* _EXERCISE DESCRIPTION_
Every entry below, from first to last, should be copied exactly.

* _INFORMATION SHOWN_
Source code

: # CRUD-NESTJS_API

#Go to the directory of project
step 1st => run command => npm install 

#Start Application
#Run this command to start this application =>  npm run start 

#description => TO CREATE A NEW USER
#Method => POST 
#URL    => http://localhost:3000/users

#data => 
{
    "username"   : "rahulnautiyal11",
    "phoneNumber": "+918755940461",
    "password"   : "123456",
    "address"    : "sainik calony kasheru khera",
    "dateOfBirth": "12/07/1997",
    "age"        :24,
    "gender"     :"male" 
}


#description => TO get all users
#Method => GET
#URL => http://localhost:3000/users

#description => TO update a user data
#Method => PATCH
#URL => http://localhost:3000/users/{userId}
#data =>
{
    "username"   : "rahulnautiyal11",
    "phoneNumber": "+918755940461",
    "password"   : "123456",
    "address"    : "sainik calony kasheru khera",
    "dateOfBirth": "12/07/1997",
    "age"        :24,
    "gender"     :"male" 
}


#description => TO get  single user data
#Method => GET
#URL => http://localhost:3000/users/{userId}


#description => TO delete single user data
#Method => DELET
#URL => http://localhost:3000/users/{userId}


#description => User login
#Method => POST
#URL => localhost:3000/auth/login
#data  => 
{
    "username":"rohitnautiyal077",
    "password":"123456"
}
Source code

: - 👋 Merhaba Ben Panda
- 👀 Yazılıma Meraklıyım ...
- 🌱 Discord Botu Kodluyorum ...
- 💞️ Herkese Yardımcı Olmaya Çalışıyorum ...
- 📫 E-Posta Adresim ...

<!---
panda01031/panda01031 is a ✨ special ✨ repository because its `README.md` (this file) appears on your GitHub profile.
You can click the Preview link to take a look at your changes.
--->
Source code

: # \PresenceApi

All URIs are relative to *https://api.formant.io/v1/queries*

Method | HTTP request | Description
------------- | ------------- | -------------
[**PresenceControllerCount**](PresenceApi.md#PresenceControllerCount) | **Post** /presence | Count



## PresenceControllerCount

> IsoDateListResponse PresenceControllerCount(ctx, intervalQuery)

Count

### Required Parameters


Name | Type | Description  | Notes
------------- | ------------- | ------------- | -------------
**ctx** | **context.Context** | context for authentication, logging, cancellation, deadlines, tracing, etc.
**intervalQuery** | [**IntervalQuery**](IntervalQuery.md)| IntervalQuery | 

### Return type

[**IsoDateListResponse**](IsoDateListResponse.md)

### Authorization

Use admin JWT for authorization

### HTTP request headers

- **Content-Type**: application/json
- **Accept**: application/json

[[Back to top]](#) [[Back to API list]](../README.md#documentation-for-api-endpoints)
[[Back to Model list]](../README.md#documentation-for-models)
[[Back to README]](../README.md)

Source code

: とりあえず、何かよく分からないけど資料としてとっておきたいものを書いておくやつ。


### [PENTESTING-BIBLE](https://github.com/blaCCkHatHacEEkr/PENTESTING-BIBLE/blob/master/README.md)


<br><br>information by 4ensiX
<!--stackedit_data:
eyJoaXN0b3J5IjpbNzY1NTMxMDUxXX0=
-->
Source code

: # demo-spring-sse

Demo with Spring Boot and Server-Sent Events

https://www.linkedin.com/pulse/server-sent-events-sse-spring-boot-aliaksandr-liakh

* _ANSWER SECTION_
Source code

: # CRUD-NESTJS_API

#Go to the directory of project
step 1st => run command => npm install 

#Start Application
#Run this command to start this application =>  npm run start 

#description => TO CREATE A NEW USER
#Method => POST 
#URL    => http://localhost:3000/users

#data => 
{
    "username"   : "rahulnautiyal11",
    "phoneNumber": "+918755940461",
    "password"   : "123456",
    "address"    : "sainik calony kasheru khera",
    "dateOfBirth": "12/07/1997",
    "age"        :24,
    "gender"     :"male" 
}


#description => TO get all users
#Method => GET
#URL => http://localhost:3000/users

#description => TO update a user data
#Method => PATCH
#URL => http://localhost:3000/users/{userId}
#data =>
{
    "username"   : "rahulnautiyal11",
    "phoneNumber": "+918755940461",
    "password"   : "123456",
    "address"    : "sainik calony kasheru khera",
    "dateOfBirth": "12/07/1997",
    "age"        :24,
    "gender"     :"male" 
}


#description => TO get  single user data
#Method => GET
#URL => http://localhost:3000/users/{userId}


#description => TO delete single user data
#Method => DELET
#URL => http://localhost:3000/users/{userId}


#description => User login
#Method => POST
#URL => localhost:3000/auth/login
#data  => 
{
    "username":"rohitnautiyal077",
    "password":"123456"
}
Source code

: - 👋 Merhaba Ben Panda
- 👀 Yazılıma Meraklıyım ...
- 🌱 Discord Botu Kodluyorum ...
- 💞️ Herkese Yardımcı Olmaya Çalışıyorum ...
- 📫 E-Posta Adresim ...

<!---
panda01031/panda01031 is a ✨ special ✨ repository because its `README.md` (this file) appears on your GitHub profile.
You can click the Preview link to take a look at your changes.
--->
Source code

: # \PresenceApi

All URIs are relative to *https://api.formant.io/v1/queries*

Method | HTTP request | Description
------------- | ------------- | -------------
[**PresenceControllerCount**](PresenceApi.md#PresenceControllerCount) | **Post** /presence | Count



## PresenceControllerCount

> IsoDateListResponse PresenceControllerCount(ctx, intervalQuery)

Count

### Required Parameters


Name | Type | Description  | Notes
------------- | ------------- | ------------- | -------------
**ctx** | **context.Context** | context for authentication, logging, cancellation, deadlines, tracing, etc.
**intervalQuery** | [**IntervalQuery**](IntervalQuery.md)| IntervalQuery | 

### Return type

[**IsoDateListResponse**](IsoDateListResponse.md)

### Authorization

Use admin JWT for authorization

### HTTP request headers

- **Content-Type**: application/json
- **Accept**: application/json

[[Back to top]](#) [[Back to API list]](../README.md#documentation-for-api-endpoints)
[[Back to Model list]](../README.md#documentation-for-models)
[[Back to README]](../README.md)

Source code

: とりあえず、何かよく分からないけど資料としてとっておきたいものを書いておくやつ。


### [PENTESTING-BIBLE](https://github.com/blaCCkHatHacEEkr/PENTESTING-BIBLE/blob/master/README.md)


<br><br>information by 4ensiX
<!--stackedit_data:
eyJoaXN0b3J5IjpbNzY1NTMxMDUxXX0=
-->
Source code

: # demo-spring-sse

Demo with Spring Boot and Server-Sent Events

https://www.linkedin.com/pulse/server-sent-events-sse-spring-boot-aliaksandr-liakh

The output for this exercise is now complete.